Exercise objective:
Wherever a line in the data below holds "registry", copy that line.

Source records:
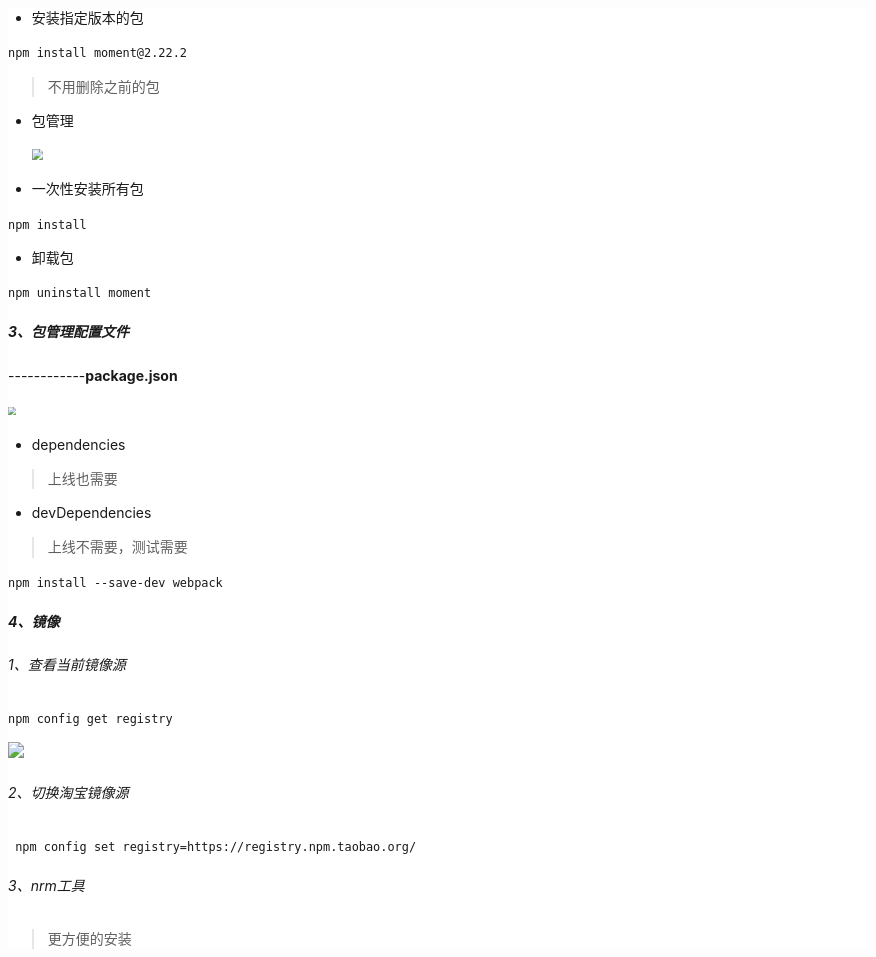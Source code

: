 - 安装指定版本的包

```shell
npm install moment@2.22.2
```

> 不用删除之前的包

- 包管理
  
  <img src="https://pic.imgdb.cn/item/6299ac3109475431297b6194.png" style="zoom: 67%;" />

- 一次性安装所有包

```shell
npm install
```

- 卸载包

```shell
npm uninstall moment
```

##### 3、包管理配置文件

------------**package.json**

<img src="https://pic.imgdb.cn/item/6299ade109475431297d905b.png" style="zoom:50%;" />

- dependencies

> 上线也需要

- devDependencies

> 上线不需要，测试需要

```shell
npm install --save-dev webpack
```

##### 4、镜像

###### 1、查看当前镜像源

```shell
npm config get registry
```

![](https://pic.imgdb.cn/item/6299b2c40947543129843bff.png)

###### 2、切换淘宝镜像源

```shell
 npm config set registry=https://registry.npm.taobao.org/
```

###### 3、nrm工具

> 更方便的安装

Task response:
npm config get registry
 npm config set registry=https://registry.npm.taobao.org/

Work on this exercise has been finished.